Well, last week it was the turn of California’s amici to file their briefs. One of those briefs was filed on behalf of five senators, led by Sheldon Whitehouse (D‑R.I.). You may recall that Whitehouse led a different group of senators on a brief in N.Y. State Rifle & Pistol Association v. City of New York, the Second Amendment case that was ultimately mooted out. “Perhaps the Court can heal itself before the public demands it be restructured in order to reduce the influence of politics,” he wrote ominously in that one.

In Cedar Point, Whitehouse doesn’t take aim at the Supreme Court itself — thank heaven for small favors — but instead targets the motives of petitioners and their amici, claiming that this is a self‐​serving exercise to “to elevate private property rights over public safety and welfare.” Moreover, “we have seen flocks of ‘freedom‐​based public interest law’ organizations that exist only to change public policy through litigation, and which often do not disclose their funders.… the cottage industry that facilitates, orchestrates, and accelerates those desired outcomes lures the Court into trespassing upon elemental protections of the Constitution.”

There’s more: “Backed by untold financial support from regulated industry interests that have long sought to hobble labor unions and the American regulatory system,” Pacific Legal Foundation (for whom Whitehouse has disdain going back 20 years, when he personally lost a Supreme Court case to them) and its fellow travelers, in this telling, are a corporate cabal plotting against the American way of life. “At least eleven of the amici who filed briefs in support of petitioners are funded by the same set of industry‐​tied foundations and anonymous money groups,” citing Cato among others at page 18, footnote 4. Who are these shadowy groups? DonorsTrust, Donors Capital Fund, the Lynde and Harry Bradley Foundation, the Charles G. Koch Charitable Foundation, and the Sarah Scaife Foundation — in other words, charitable foundations of the type that fund all sorts of causes and organizations.

Where to begin with this? First, the Whitehouse brief sets itself squarely against strategic litigation, apparently disapproving the NAACP, ACLU, environmental groups, and a host of others who engage in public‐​interest legal campaigns. So is it that this sort of activity is bad when it’s advocated by free‐​market advocates and that deregulation is never in the public interest?

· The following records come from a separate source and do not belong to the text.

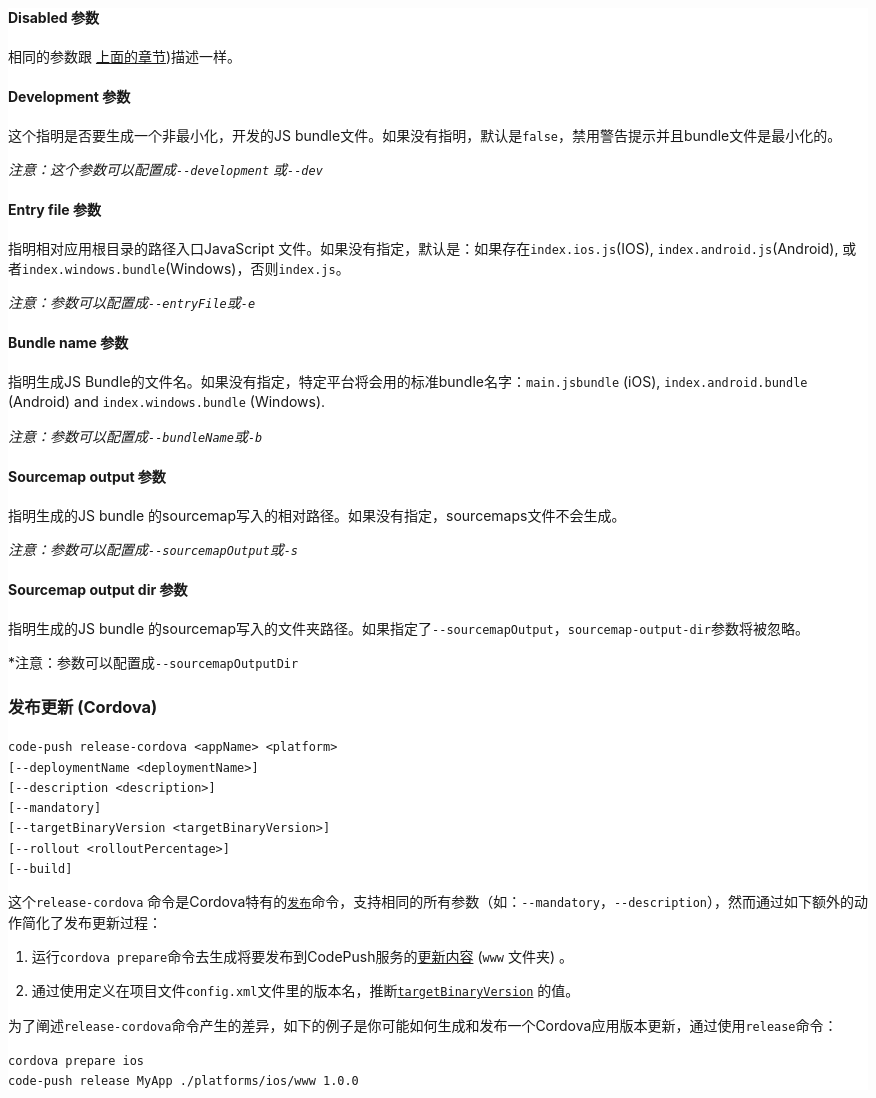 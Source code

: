 #### Disabled 参数

相同的参数跟 [上面的章节](#disabled-参数))描述一样。

#### Development 参数

这个指明是否要生成一个非最小化，开发的JS bundle文件。如果没有指明，默认是`false`，禁用警告提示并且bundle文件是最小化的。

*注意：这个参数可以配置成`--development` 或`--dev`*

#### Entry file 参数

指明相对应用根目录的路径入口JavaScript 文件。如果没有指定，默认是：如果存在`index.ios.js`(IOS), `index.android.js`(Android), 或者`index.windows.bundle`(Windows)，否则`index.js`。

*注意：参数可以配置成`--entryFile`或`-e`*

#### Bundle name 参数

指明生成JS Bundle的文件名。如果没有指定，特定平台将会用的标准bundle名字：`main.jsbundle` (iOS), `index.android.bundle` (Android) and `index.windows.bundle` (Windows).

*注意：参数可以配置成`--bundleName`或`-b`*

#### Sourcemap output 参数

指明生成的JS bundle 的sourcemap写入的相对路径。如果没有指定，sourcemaps文件不会生成。

*注意：参数可以配置成`--sourcemapOutput`或`-s`*

#### Sourcemap output dir 参数

指明生成的JS bundle 的sourcemap写入的文件夹路径。如果指定了`--sourcemapOutput`，`sourcemap-output-dir`参数将被忽略。

*注意：参数可以配置成`--sourcemapOutputDir`

### 发布更新 (Cordova)

```shell
code-push release-cordova <appName> <platform>
[--deploymentName <deploymentName>]
[--description <description>]
[--mandatory]
[--targetBinaryVersion <targetBinaryVersion>]
[--rollout <rolloutPercentage>]
[--build]
```

这个`release-cordova` 命令是Cordova特有的[`发布`](#发布更新)命令，支持相同的所有参数（如：`--mandatory`，`--description`），然而通过如下额外的动作简化了发布更新过程：

1. 运行`cordova prepare`命令去生成将要发布到CodePush服务的[更新内容](#update-contents-更新内容-参数) (`www` 文件夹) 。

2. 通过使用定义在项目文件`config.xml`文件里的版本名，推断[`targetBinaryVersion`](#target-binary-version-目标二进制版本-参数) 的值。

为了阐述`release-cordova`命令产生的差异，如下的例子是你可能如何生成和发布一个Cordova应用版本更新，通过使用`release`命令：


```shell
cordova prepare ios
code-push release MyApp ./platforms/ios/www 1.0.0
```
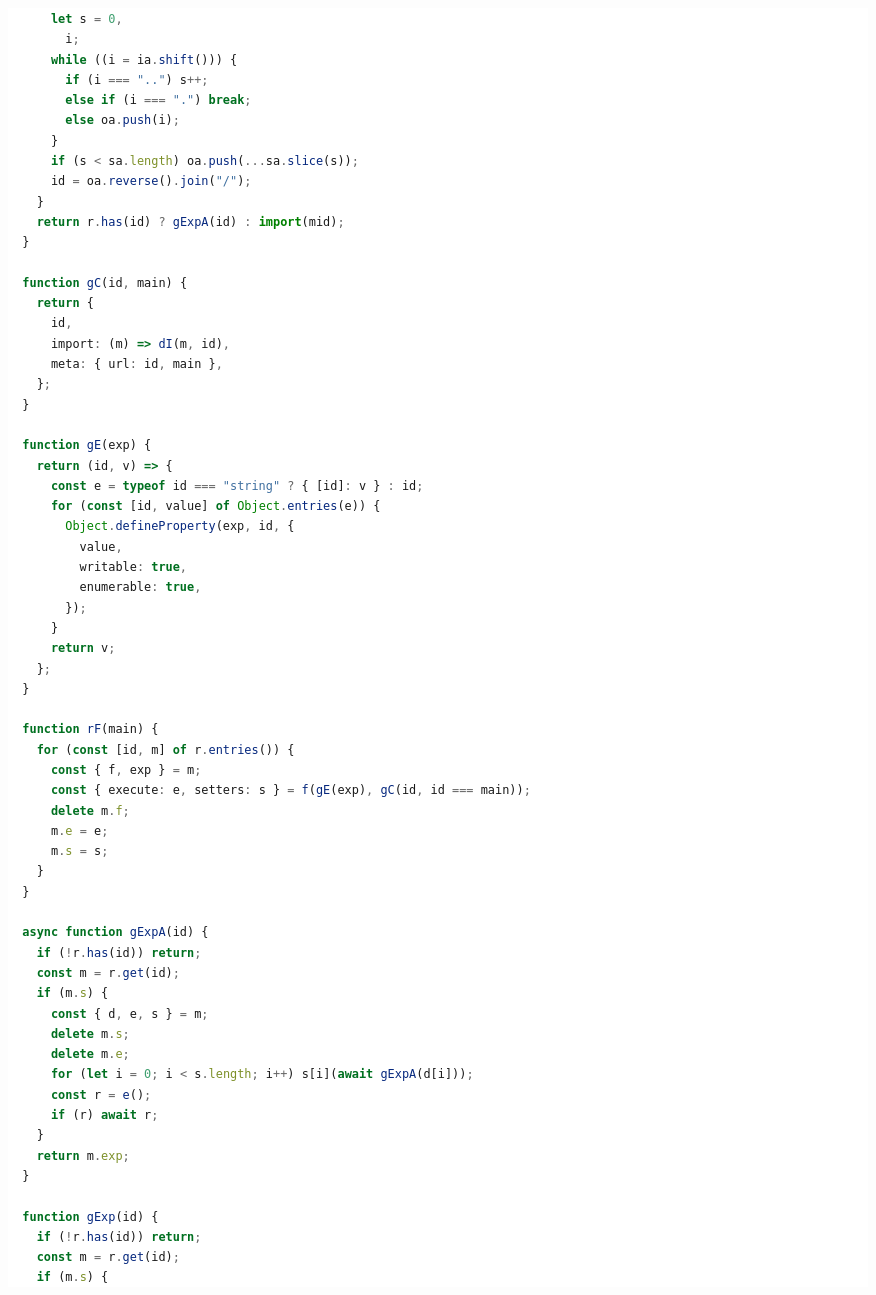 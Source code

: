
```typescript
      let s = 0,
        i;
      while ((i = ia.shift())) {
        if (i === "..") s++;
        else if (i === ".") break;
        else oa.push(i);
      }
      if (s < sa.length) oa.push(...sa.slice(s));
      id = oa.reverse().join("/");
    }
    return r.has(id) ? gExpA(id) : import(mid);
  }

  function gC(id, main) {
    return {
      id,
      import: (m) => dI(m, id),
      meta: { url: id, main },
    };
  }

  function gE(exp) {
    return (id, v) => {
      const e = typeof id === "string" ? { [id]: v } : id;
      for (const [id, value] of Object.entries(e)) {
        Object.defineProperty(exp, id, {
          value,
          writable: true,
          enumerable: true,
        });
      }
      return v;
    };
  }

  function rF(main) {
    for (const [id, m] of r.entries()) {
      const { f, exp } = m;
      const { execute: e, setters: s } = f(gE(exp), gC(id, id === main));
      delete m.f;
      m.e = e;
      m.s = s;
    }
  }

  async function gExpA(id) {
    if (!r.has(id)) return;
    const m = r.get(id);
    if (m.s) {
      const { d, e, s } = m;
      delete m.s;
      delete m.e;
      for (let i = 0; i < s.length; i++) s[i](await gExpA(d[i]));
      const r = e();
      if (r) await r;
    }
    return m.exp;
  }

  function gExp(id) {
    if (!r.has(id)) return;
    const m = r.get(id);
    if (m.s) {
``` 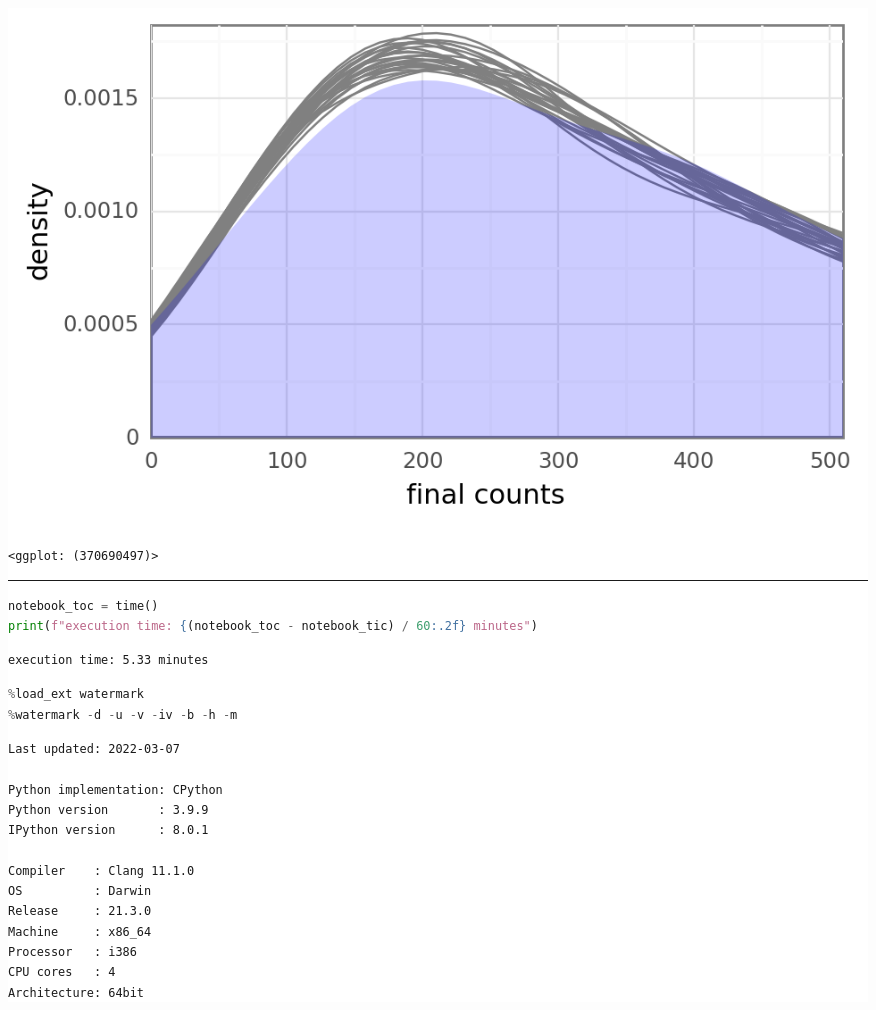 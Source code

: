 ![png](010_005_adding-copy-number-covar_files/010_005_adding-copy-number-covar_43_0.png)

    <ggplot: (370690497)>

---

```python
notebook_toc = time()
print(f"execution time: {(notebook_toc - notebook_tic) / 60:.2f} minutes")
```

    execution time: 5.33 minutes

```python
%load_ext watermark
%watermark -d -u -v -iv -b -h -m
```

    Last updated: 2022-03-07

    Python implementation: CPython
    Python version       : 3.9.9
    IPython version      : 8.0.1

    Compiler    : Clang 11.1.0
    OS          : Darwin
    Release     : 21.3.0
    Machine     : x86_64
    Processor   : i386
    CPU cores   : 4
    Architecture: 64bit
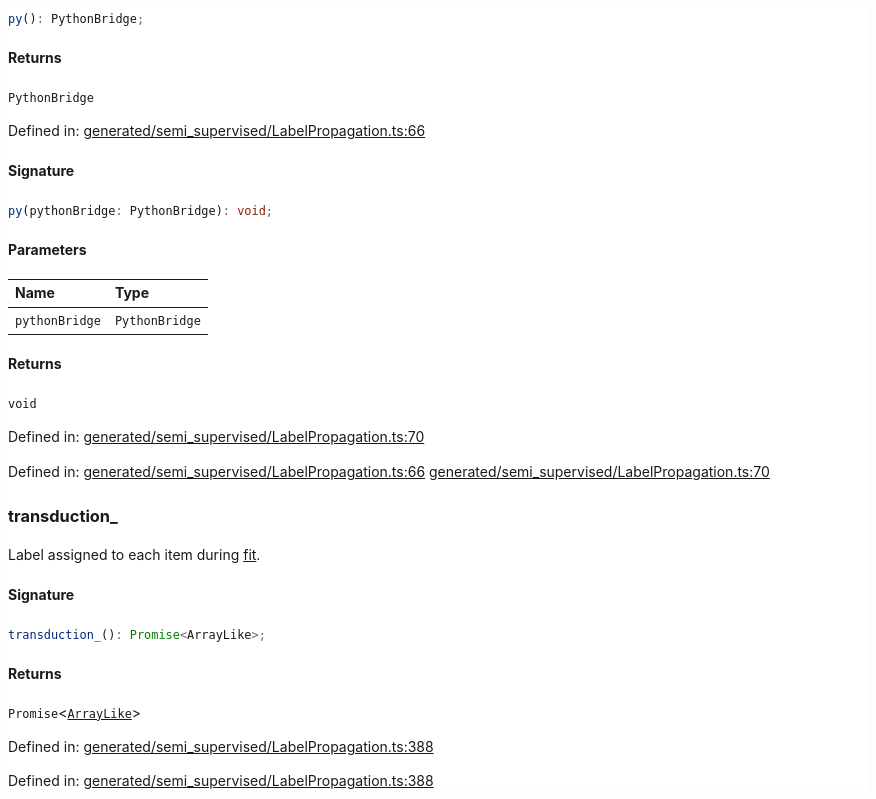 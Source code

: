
 ```ts
py(): PythonBridge;
```

#### Returns

`PythonBridge`

Defined in:  [generated/semi\_supervised/LabelPropagation.ts:66](https://github.com/transitive-bullshit/scikit-learn-ts/blob/f6c1fce/packages/sklearn/src/generated/semi_supervised/LabelPropagation.ts#L66)

#### Signature

```ts
py(pythonBridge: PythonBridge): void;
```

#### Parameters

| Name | Type |
| :------ | :------ |
| `pythonBridge` | `PythonBridge` |

#### Returns

`void`

Defined in:  [generated/semi\_supervised/LabelPropagation.ts:70](https://github.com/transitive-bullshit/scikit-learn-ts/blob/f6c1fce/packages/sklearn/src/generated/semi_supervised/LabelPropagation.ts#L70)

Defined in:  [generated/semi\_supervised/LabelPropagation.ts:66](https://github.com/transitive-bullshit/scikit-learn-ts/blob/f6c1fce/packages/sklearn/src/generated/semi_supervised/LabelPropagation.ts#L66) [generated/semi\_supervised/LabelPropagation.ts:70](https://github.com/transitive-bullshit/scikit-learn-ts/blob/f6c1fce/packages/sklearn/src/generated/semi_supervised/LabelPropagation.ts#L70)

### transduction\_

Label assigned to each item during [fit](../../glossary.html#term-fit).

#### Signature

```ts
transduction_(): Promise<ArrayLike>;
```

#### Returns

`Promise`\<[`ArrayLike`](../types/ArrayLike.md)\>

Defined in:  [generated/semi\_supervised/LabelPropagation.ts:388](https://github.com/transitive-bullshit/scikit-learn-ts/blob/f6c1fce/packages/sklearn/src/generated/semi_supervised/LabelPropagation.ts#L388)

Defined in:  [generated/semi\_supervised/LabelPropagation.ts:388](https://github.com/transitive-bullshit/scikit-learn-ts/blob/f6c1fce/packages/sklearn/src/generated/semi_supervised/LabelPropagation.ts#L388)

Second, despite Whitehouse’s idiosyncratic crusade against amicus brief funding, there’s also nothing fishy about foundations’ donating to think tanks and other nonprofit organizations involved in strategic litigation. It’s done on the left and the right, and affects cases involving big business, small business, and no business. Cato itself is funded mostly by individuals (75% in 2019) and while we do get some funding from foundations (20% in 2019), we can hardly do the bidding of donors whose identities we don’ t know. We also get a tiny bit of corporate funding (3% in 2019), which I hazard is less than Whitehouse gets.

Finally, on the merits of this case, the Whitehouse brief criticizes the “industry‐​funded” Cato Institute for arguing that “all … interferences with a fundamental attribute of ownership” are takings. There, we are guilty as charged: It’s one thing to argue that Cedar Point doesn’t involve an interference with an element of ownership — the Supreme Court will resolve that — quite another to suggest that there are elements of property ownership that the government can interfere with without consequence.